Saved data entries
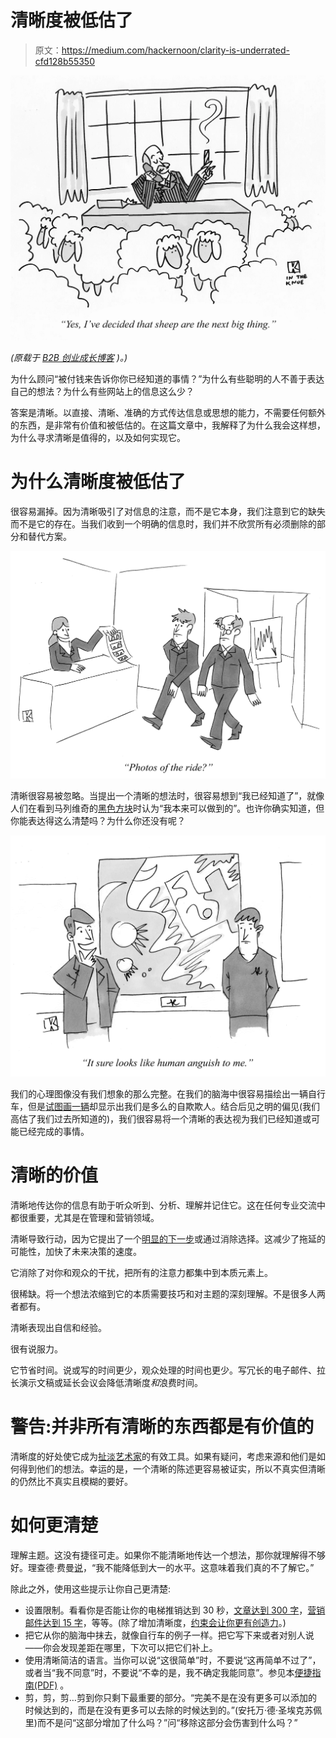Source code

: # 清晰度被低估了

> 原文：<https://medium.com/hackernoon/clarity-is-underrated-cfd128b55350>

![](img/73857afab9de37f676b75f73aec58a9a.png)

*(原载于* [*B2B 创业成长博客*](https://www.gkogan.co/blog/clarity/) *)。)*

为什么顾问“被付钱来告诉你你已经知道的事情？”为什么有些聪明的人不善于表达自己的想法？为什么有些网站上的信息这么少？

答案是清晰。以直接、清晰、准确的方式传达信息或思想的能力，不需要任何额外的东西，是非常有价值和被低估的。在这篇文章中，我解释了为什么我会这样想，为什么寻求清晰是值得的，以及如何实现它。

# 为什么清晰度被低估了

很容易漏掉。因为清晰吸引了对信息的注意，而不是它本身，我们注意到它的缺失而不是它的存在。当我们收到一个明确的信息时，我们并不欣赏所有必须删除的部分和替代方案。

![](img/a789d89feaa502930e0f39666d9e0942.png)

清晰很容易被忽略。当提出一个清晰的想法时，很容易想到“我已经知道了”，就像人们在看到马列维奇的[黑色方块](http://www.tate.org.uk/art/research-publications/the-sublime/philip-shaw-kasimir-malevichs-black-square-r1141459)时认为“我本来可以做到的”。也许你确实知道，但你能表达得这么清楚吗？为什么你还没有呢？

![](img/3aadf7a8954b3f9b155dd2bca39b4342.png)

我们的心理图像没有我们想象的那么完整。在我们的脑海中很容易描绘出一辆自行车，但是[试图画一辆](http://road.cc/content/blog/90885-science-cycology-can-you-draw-bicycle)却显示出我们是多么的自欺欺人。结合后见之明的偏见(我们高估了我们过去所知道的)，我们很容易将一个清晰的表达视为我们已经知道或可能已经完成的事情。

# 清晰的价值

清晰地传达你的信息有助于听众听到、分析、理解并记住它。这在任何专业交流中都很重要，尤其是在管理和营销领域。

清晰导致行动，因为它提出了一个[明显的下一步](https://www.gkogan.co/blog/ridiculously-obvious-next-step/)或通过消除选择。这减少了拖延的可能性，加快了未来决策的速度。

它消除了对你和观众的干扰，把所有的注意力都集中到本质元素上。

很稀缺。将一个想法浓缩到它的本质需要技巧和对主题的深刻理解。不是很多人两者都有。

清晰表现出自信和经验。

很有说服力。

它节省时间。说或写的时间更少，观众处理的时间也更少。写冗长的电子邮件、拉长演示文稿或延长会议会降低清晰度*和*浪费时间。

# 警告:并非所有清晰的东西都是有价值的

清晰度的好处使它成为[扯淡艺术家](https://www.gkogan.co/blog/bad-marketing-advice/)的有效工具。如果有疑问，考虑来源和他们是如何得到他们的想法。幸运的是，一个清晰的陈述更容易被证实，所以不真实但清晰的仍然比不真实且模糊的要好。

# 如何更清楚

理解主题。这没有捷径可走。如果你不能清晰地传达一个想法，那你就理解得不够好。理查德·费曼[说](https://kottke.org/17/06/if-you-cant-explain-something-in-simple-terms-you-dont-understand-it)，“我不能降低到大一的水平。这意味着我们真的不了解它。”

除此之外，使用这些提示让你自己更清楚:

*   设置限制。看看你是否能让你的电梯推销达到 30 秒，[文章达到 300 字](https://www.gkogan.co/blog/b2b-seo/)，[营销邮件达到 15 字](https://www.gkogan.co/blog/increase-reply-rates/)，等等。(除了增加清晰度，[约束会让你更有创造力](https://hackernoon.com/constraints-and-creativity-14831a538643)。)
*   把它从你的脑海中抹去，就像自行车的例子一样。把它写下来或者对别人说——你会发现差距在哪里，下次可以把它们补上。
*   使用清晰简洁的语言。当你可以说“这很简单”时，不要说“这再简单不过了”，或者当“我不同意”时，不要说“不幸的是，我不确定我能同意”。参见本[便捷指南(PDF)](https://writing.wisc.edu/Handbook/Clear,_Concise,_and_Direct_Sentences.pdf) 。
*   剪，剪，剪…剪到你只剩下最重要的部分。“完美不是在没有更多可以添加的时候达到的，而是在没有更多可以去除的时候达到的。”(安托万·德·圣埃克苏佩里)而不是问“这部分增加了什么吗？”问“移除这部分会伤害到什么吗？”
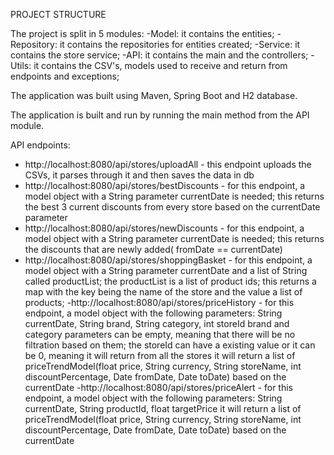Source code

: PROJECT STRUCTURE

The project is split in 5 modules:
-Model: it contains the entities;
-Repository: it contains the repositories for entities created;
-Service: it contains the store service;
-API: it contains the main and the controllers;
-Utils: it contains the CSV's, models used to receive and return from endpoints and exceptions;

The application was built using Maven, Spring Boot and H2 database.

The application is built and run by running the main method from the API module.

API endpoints:

- http://localhost:8080/api/stores/uploadAll - this endpoint uploads the CSVs, it parses through it and then saves the data in db
- http://localhost:8080/api/stores/bestDiscounts - for this endpoint, a model object with a String parameter currentDate is needed; this returns the best 3 current discounts from every store based on the currentDate parameter
- http://localhost:8080/api/stores/newDiscounts - for this endpoint, a model object with a String parameter currentDate is needed; this returns the discounts that are newly added( fromDate == currentDate)
- http://localhost:8080/api/stores/shoppingBasket - for this endpoint, a model object with a String parameter currentDate and a list of String called productList; the productList is a list of product ids;
                                                   this returns a map with the key being the name of the store and the value a list of products;
-http://localhost:8080/api/stores/priceHistory - for this endpoint, a model object with the following parameters: String currentDate, String brand, String category, int storeId
                                                brand and category parameters can be empty, meaning that there will be no filtration based on them; the storeId can have a existing value or it can be 0, meaning it will return from all the stores
                                                it will return a list of priceTrendModel(float price, String currency, String storeName, int discountPercentage, Date fromDate, Date toDate) based on the currentDate
-http://localhost:8080/api/stores/priceAlert - for this endpoint, a model object with the following parameters: String currentDate, String productId, float targetPrice
                                                it will return a list of priceTrendModel(float price, String currency, String storeName, int discountPercentage, Date fromDate, Date toDate) based on the currentDate

  

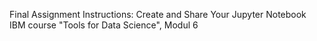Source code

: Final Assignment Instructions: Create and Share Your Jupyter Notebook
IBM course "Tools for Data Science", Modul 6
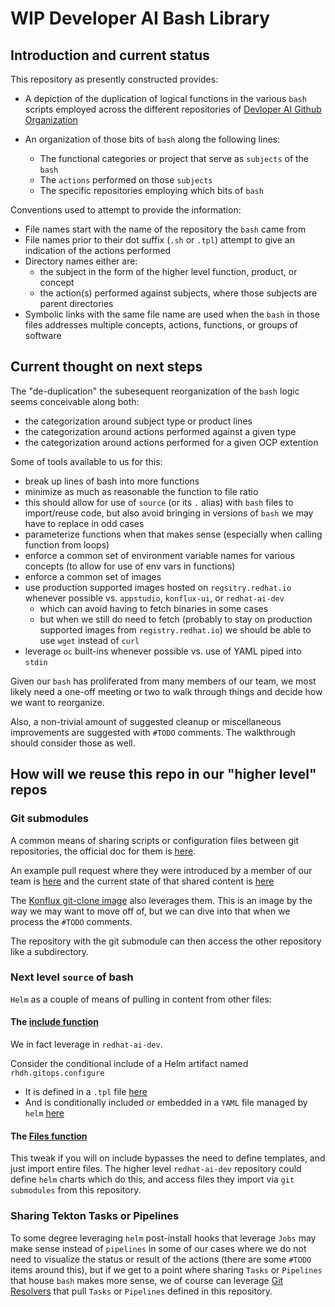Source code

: # WIP Developer AI Bash Library

## Introduction and current status

This repository as presently constructed provides:

- A depiction of the duplication of logical functions in the various `bash` scripts employed across the different repositories of [Devloper AI Github Organization](https://github.com/redhat-ai-dev)
- An organization of those bits of `bash` along the following lines:

    - The functional categories or project that serve as `subjects` of the `bash`
    - The `actions` performed on those `subjects`
    - The specific repositories employing which bits of `bash`
  
Conventions used to attempt to provide the information:

- File names start with the name of the repository the `bash` came from
- File names prior to their dot suffix (`.sh` or `.tpl`) attempt to give an indication of the actions performed
- Directory names either are:
  - the subject in the form of the higher level function, product, or concept
  - the action(s) performed against subjects, where those subjects are parent directories
- Symbolic links with the same file name are used when the `bash` in those files addresses multiple concepts, actions, functions, or groups of software

## Current thought on next steps

The "de-duplication" the subesequent reorganization of the `bash` logic seems conceivable along both:

- the categorization around subject type or product lines
- the categorization around actions performed against a given type
- the categorization around actions performed for a given OCP extention

Some of tools available to us for this:

- break up lines of bash into more functions
- minimize as much as reasonable the function to file ratio
- this should allow for use of `source` (or its `.` alias) with `bash` files to import/reuse code, but also avoid bringing in versions of `bash` we may have to replace in odd cases
- parameterize functions when that makes sense (especially when calling function from loops)
- enforce a common set of environment variable names for various concepts (to allow for use of env vars in functions)
- enforce a common set of images 
- use production supported images hosted on `regsitry.redhat.io` whenever possible vs. `appstudio`, `konflux-ui`, or `redhat-ai-dev`
  - which can avoid having to fetch binaries in some cases
  - but when we still do need to fetch (probably to stay on production supported images from `registry.redhat.io`) we should be able to use `wget` instead of `curl`
- leverage `oc` built-ins whenever possible vs. use of YAML piped into `stdin`

Given our `bash` has proliferated from many members of our team, we most likely need a one-off meeting or two to walk through things and decide how we want to reorganize.

Also, a non-trivial amount of suggested cleanup or miscellaneous improvements are suggested with `#TODO` comments.
The walkthrough should consider those as well.

## How will we reuse this repo in our "higher level" repos

### Git submodules

A common means of sharing scripts or configuration files between git repositories, the official doc for them is [here](https://git-scm.com/book/en/v2/Git-Tools-Submodules).

An example pull request where they were introduced by a member of our team is [here](https://github.com/shipwright-io/cli/pull/27) and 
the current state of that shared content is [here](https://github.com/shipwright-io/cli/tree/main/test/e2e/bats)

The [Konflux git-clone image](https://github.com/konflux-ci/git-clone) also leverages them.  This is an image by the way we may want to move off of, but we can dive into that when we process the `#TODO` comments.

The repository with the git submodule can then access the other repository like a subdirectory.

### Next level `source` of bash

`Helm` as a couple of means of pulling in content from other files:

#### The [include function](https://helm.sh/docs/howto/charts_tips_and_tricks/#using-the-include-function) 

We in fact leverage in `redhat-ai-dev`.

Consider the conditional include of a Helm artifact named `rhdh.gitops.configure`
- It is defined in a `.tpl` file [here](https://github.com/redhat-ai-dev/ai-rhdh-installer/blob/714aba209602778099132bd3c1c1306872c0df76/chart/templates/openshift-gitops/includes/_configure.tpl#L1)
- And is conditionally included or embedded in a `YAML` file managed by `helm` [here](https://github.com/redhat-ai-dev/ai-rhdh-installer/blob/714aba209602778099132bd3c1c1306872c0df76/chart/templates/configure.yaml#L27)

#### The [Files function](https://helm.sh/docs/chart_template_guide/accessing_files/)

This tweak if you will on include bypasses the need to define templates, and just import entire files.  The higher level `redhat-ai-dev` repository could define `helm` charts which do this, and access files they import via `git submodules` from this repository.

### Sharing Tekton Tasks or Pipelines

To some degree leveraging `helm` post-install hooks that leverage `Jobs` may make sense instead of `pipelines` in some of our cases where we do not need to visualize the status or result of the actions (there are some `#TODO` items around this), but if we get to a point
where sharing `Tasks` or `Pipelines` that house `bash` makes more sense, we of course can leverage [Git Resolvers](https://tekton.dev/docs/pipelines/git-resolver/#simple-git-resolver) that pull `Tasks` or `Pipelines` defined in this repository.
  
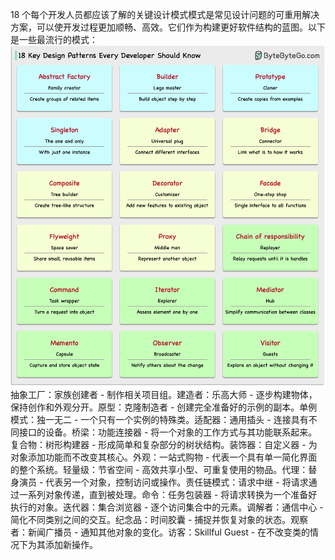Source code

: 18 个每个开发人员都应该了解的关键设计模式模式是常见设计问题的可重用解决方案，可以使开发过程更加顺畅、高效。它们作为构建更好软件结构的蓝图。以下是一些最流行的模式：![](../images/18-oo-patterns.png)抽象工厂：家族创建者 - 制作相关项目组。建造者：乐高大师 - 逐步构建物体，保持创作和外观分开。原型：克隆制造者 - 创建完全准备好的示例的副本。单例模式：独一无二 - 一个只有一个实例的特殊类。适配器：通用插头 - 连接具有不同接口的设备。桥梁：功能连接器 - 将一个对象的工作方式与其功能联系起来。复合物：树形构建器 - 形成简单和复杂部分的树状结构。装饰器：自定义器 - 为对象添加功能而不改变其核心。外观：一站式购物 - 代表一个具有单一简化界面的整个系统。轻量级：节省空间 - 高效共享小型、可重复使用的物品。代理：替身演员 - 代表另一个对象，控制访问或操作。责任链模式：请求中继 - 将请求通过一系列对象传递，直到被处理。命令：任务包装器 - 将请求转换为一个准备好执行的对象。迭代器：集合浏览器 - 逐个访问集合中的元素。调解者：通信中心 - 简化不同类别之间的交互。纪念品：时间胶囊 - 捕捉并恢复对象的状态。观察者：新闻广播员 - 通知其他对象的变化。访客：Skillful Guest - 在不改变类的情况下为其添加新操作。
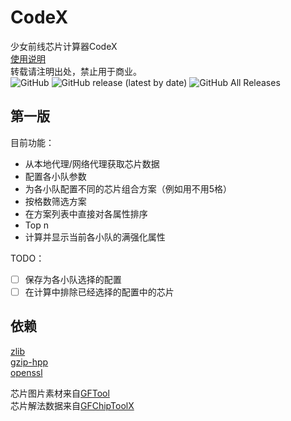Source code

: # CodeX
少女前线芯片计算器CodeX  
[使用说明](./doc/使用说明.md)  
转载请注明出处，禁止用于商业。  
![GitHub](https://img.shields.io/github/license/xxzl0130/CodeX) ![GitHub release (latest by date)](https://img.shields.io/github/v/release/xxzl0130/CodeX) ![GitHub All Releases](https://img.shields.io/github/downloads/xxzl0130/CodeX/total)  

## 第一版
目前功能：  
* 从本地代理/网络代理获取芯片数据  
* 配置各小队参数  
* 为各小队配置不同的芯片组合方案（例如用不用5格）  
* 按格数筛选方案  
* 在方案列表中直接对各属性排序  
* Top n
* 计算并显示当前各小队的满强化属性 

TODO：
- [ ] 保存为各小队选择的配置  
- [ ] 在计算中排除已经选择的配置中的芯片  

## 依赖
[zlib](https://github.com/madler/zlib)  
[gzip-hpp](https://github.com/mapbox/gzip-hpp)  
[openssl](https://github.com/openssl/openssl)  

芯片图片素材来自[GFTool](https://github.com/hycdes/GFTool)  
芯片解法数据来自[GFChipToolX](https://github.com/xxzl0130/GFChipToolX)  
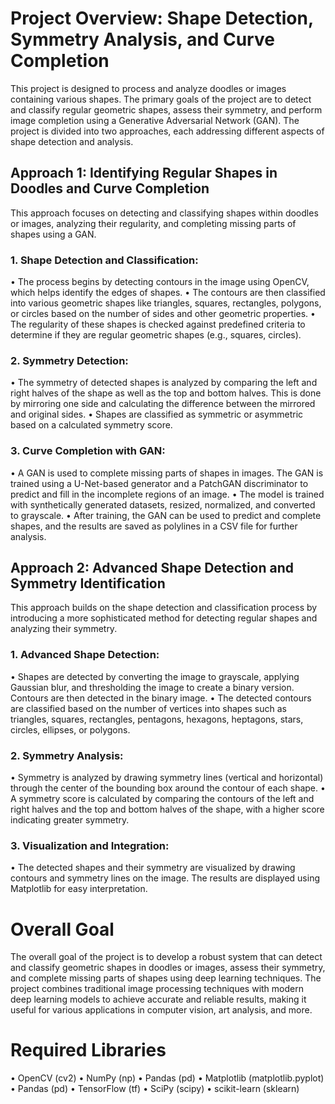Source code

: # Project Overview: Shape Detection, Symmetry Analysis, and Curve Completion

This project is designed to process and analyze doodles or images containing various shapes. The primary goals of the project are to detect and classify regular geometric shapes, assess their symmetry, and perform image completion using a Generative Adversarial Network (GAN). The project is divided into two approaches, each addressing different aspects of shape detection and analysis.

## Approach 1: Identifying Regular Shapes in Doodles and Curve Completion

This approach focuses on detecting and classifying shapes within doodles or images, analyzing their regularity, and completing missing parts of shapes using a GAN.

### 1.	Shape Detection and Classification:
•	The process begins by detecting contours in the image using OpenCV, which helps identify the edges of shapes.
•	The contours are then classified into various geometric shapes like triangles, squares, rectangles, polygons, or circles based on the number of sides and other geometric properties.
•	The regularity of these shapes is checked against predefined criteria to determine if they are regular geometric shapes (e.g., squares, circles).
	
 ### 2.	Symmetry Detection:
•	The symmetry of detected shapes is analyzed by comparing the left and right halves of the shape as well as the top and bottom halves. This is done by mirroring one side and calculating the difference between the mirrored and original sides.
•	Shapes are classified as symmetric or asymmetric based on a calculated symmetry score.
	
 ### 3.	Curve Completion with GAN:
•	A GAN is used to complete missing parts of shapes in images. The GAN is trained using a U-Net-based generator and a PatchGAN discriminator to predict and fill in the incomplete regions of an image.
•	The model is trained with synthetically generated datasets, resized, normalized, and converted to grayscale.
•	After training, the GAN can be used to predict and complete shapes, and the results are saved as polylines in a CSV file for further analysis.


## Approach 2: Advanced Shape Detection and Symmetry Identification

This approach builds on the shape detection and classification process by introducing a more sophisticated method for detecting regular shapes and analyzing their symmetry.

### 1.	Advanced Shape Detection:
•	Shapes are detected by converting the image to grayscale, applying Gaussian blur, and thresholding the image to create a binary version. Contours are then detected in the binary image.
•	The detected contours are classified based on the number of vertices into shapes such as triangles, squares, rectangles, pentagons, hexagons, heptagons, stars, circles, ellipses, or polygons.
	
 ### 2.	Symmetry Analysis:
•	Symmetry is analyzed by drawing symmetry lines (vertical and horizontal) through the center of the bounding box around the contour of each shape.
•	A symmetry score is calculated by comparing the contours of the left and right halves and the top and bottom halves of the shape, with a higher score indicating greater symmetry.
	
 ### 3.	Visualization and Integration:
•	The detected shapes and their symmetry are visualized by drawing contours and symmetry lines on the image. The results are displayed using Matplotlib for easy interpretation.

# Overall Goal

The overall goal of the project is to develop a robust system that can detect and classify geometric shapes in doodles or images, assess their symmetry, and complete missing parts of shapes using deep learning techniques. The project combines traditional image processing techniques with modern deep learning models to achieve accurate and reliable results, making it useful for various applications in computer vision, art analysis, and more.

# Required Libraries

•	OpenCV (cv2)
•	NumPy (np)
•	Pandas (pd)
•	Matplotlib (matplotlib.pyplot)
•	Pandas (pd)
•	TensorFlow (tf)
•	SciPy (scipy)
•	scikit-learn (sklearn)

WHAT YOU ARE ASKED TO DO:
Go to the line above holding "清晰度的好处使它成为[扯淡艺", then copy exactly each line down to and including the one holding "The application is", leaving pictures out.

REPLY TO THE TASK:
清晰度的好处使它成为[扯淡艺术家](https://www.gkogan.co/blog/bad-marketing-advice/)的有效工具。如果有疑问，考虑来源和他们是如何得到他们的想法。幸运的是，一个清晰的陈述更容易被证实，所以不真实但清晰的仍然比不真实且模糊的要好。

# 如何更清楚

理解主题。这没有捷径可走。如果你不能清晰地传达一个想法，那你就理解得不够好。理查德·费曼[说](https://kottke.org/17/06/if-you-cant-explain-something-in-simple-terms-you-dont-understand-it)，“我不能降低到大一的水平。这意味着我们真的不了解它。”

除此之外，使用这些提示让你自己更清楚:

*   设置限制。看看你是否能让你的电梯推销达到 30 秒，[文章达到 300 字](https://www.gkogan.co/blog/b2b-seo/)，[营销邮件达到 15 字](https://www.gkogan.co/blog/increase-reply-rates/)，等等。(除了增加清晰度，[约束会让你更有创造力](https://hackernoon.com/constraints-and-creativity-14831a538643)。)
*   把它从你的脑海中抹去，就像自行车的例子一样。把它写下来或者对别人说——你会发现差距在哪里，下次可以把它们补上。
*   使用清晰简洁的语言。当你可以说“这很简单”时，不要说“这再简单不过了”，或者当“我不同意”时，不要说“不幸的是，我不确定我能同意”。参见本[便捷指南(PDF)](https://writing.wisc.edu/Handbook/Clear,_Concise,_and_Direct_Sentences.pdf) 。
*   剪，剪，剪…剪到你只剩下最重要的部分。“完美不是在没有更多可以添加的时候达到的，而是在没有更多可以去除的时候达到的。”(安托万·德·圣埃克苏佩里)而不是问“这部分增加了什么吗？”问“移除这部分会伤害到什么吗？”
Source code

: PROJECT STRUCTURE

The project is split in 5 modules:
-Model: it contains the entities;
-Repository: it contains the repositories for entities created;
-Service: it contains the store service;
-API: it contains the main and the controllers;
-Utils: it contains the CSV's, models used to receive and return from endpoints and exceptions;

The application was built using Maven, Spring Boot and H2 database.

The application is built and run by running the main method from the API module.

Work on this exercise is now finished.